The swordtail is similar in shape to platy and guppy fish, with a slightly bulkier body, and a sword shaped extension of its fin.
There are many different color variations available and they are quite hardy which makes them a perfect species for the beginner aquarist.
Swordtails are usually peaceful, yet lively. They thrive in community tanks, and like to swim in loosely grouped schools.
They breed easily, and if you do decide to breed them, you should keep them away from their parents; Swordtail parents will often eat their fry.
These beautiful and graceful fish can grow to be quite large, and therefore require a larger tank, a minimum size of 25 gallons.
Discus are not recommended for beginners, and instead should only be kept by experienced aquarists.
They can be housed with other fish that require the same water conditions, as long as they are not aggressive.
Discus will take a variety of foods but are carnivorous in nature. The best diet for them consists of beef heart and blood worms supplemented with flakes to provide vitamins and minerals.

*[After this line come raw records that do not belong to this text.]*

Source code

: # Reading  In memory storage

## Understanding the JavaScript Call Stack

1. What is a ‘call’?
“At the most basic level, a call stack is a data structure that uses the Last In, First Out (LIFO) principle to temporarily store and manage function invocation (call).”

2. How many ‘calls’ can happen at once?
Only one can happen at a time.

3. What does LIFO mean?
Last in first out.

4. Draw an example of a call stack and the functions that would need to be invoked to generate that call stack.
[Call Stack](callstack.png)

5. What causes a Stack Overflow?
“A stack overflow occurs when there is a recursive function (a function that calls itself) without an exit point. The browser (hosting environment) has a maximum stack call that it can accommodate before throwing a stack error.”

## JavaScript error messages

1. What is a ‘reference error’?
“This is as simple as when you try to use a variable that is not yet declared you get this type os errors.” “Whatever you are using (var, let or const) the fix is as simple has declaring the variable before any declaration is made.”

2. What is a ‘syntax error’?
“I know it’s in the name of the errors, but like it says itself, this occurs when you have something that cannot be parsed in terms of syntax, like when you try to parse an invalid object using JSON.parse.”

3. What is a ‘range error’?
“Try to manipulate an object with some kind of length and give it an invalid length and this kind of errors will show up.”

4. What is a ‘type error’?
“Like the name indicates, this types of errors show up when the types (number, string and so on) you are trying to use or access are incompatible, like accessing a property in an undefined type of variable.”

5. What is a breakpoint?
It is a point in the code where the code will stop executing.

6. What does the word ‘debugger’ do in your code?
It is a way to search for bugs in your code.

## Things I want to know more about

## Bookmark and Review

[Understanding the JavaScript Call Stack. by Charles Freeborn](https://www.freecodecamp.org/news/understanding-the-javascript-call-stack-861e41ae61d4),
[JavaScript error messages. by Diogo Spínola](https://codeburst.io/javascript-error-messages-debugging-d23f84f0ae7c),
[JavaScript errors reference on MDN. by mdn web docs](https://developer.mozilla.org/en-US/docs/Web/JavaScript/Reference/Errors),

Killifish come in a wide variety of bright colors. They are extremely hardy fish, and there are over 700 species – a breed to suit almost every tank condition.
They are generally peaceful fish and do well in community tanks with other small, non-aggressive fish. It’s best to keep just one male to each tank though, because they can be aggressive towards each other.
Killifish are very easy to breed, and are either annual or non-annual breeders. In the wild, annual killifish lay their eggs in temporary bodies of water which dry up for months at a time. When they refill, the fry hatch.
Most Killifish are carnivores and therefore enjoy a diet of insect larvae, worms and crustaceans.
Another extremely popular freshwater fish is the Betta. It’s not surprising why; Bettas are vibrantly colored, and easy to care for.
Male Bettas are notoriously aggressive towards other males. Therefore only one male Betta should be kept in each aquarium. They can be housed with other peaceful fish.
Bettas require an omnivorous diet, of both plant and animal foods. It is one of the Best Fish For Small Aquarium.
They grow to a maximum size of 3 inches. Although you often see Bettas in small ornamental tanks, they should be housed in larger tanks.
Did you know: Bettas are able to breathe air outside of the water due to their labyrinth.
Plecs are a breed of catfish, they have heavy armored plates on their bodies, and sucker-shaped mouths to feed on the algae in your tank.
Whilst some species are happy eating algae, wafers and flakes, others will need meaty food such as frozen brine shrimp.
Breeding Plecs is extremely difficult and only a small number of aquarists have managed to breed them.
Plecos can live for 20 years, sometimes longer if cared for correctly. It’s also worth knowing that they can jump too – so keep a lid on your tank.
They can be housed with many different species, but avoid keeping them with fat/flat bodied fish such as goldfish as they may suck on them.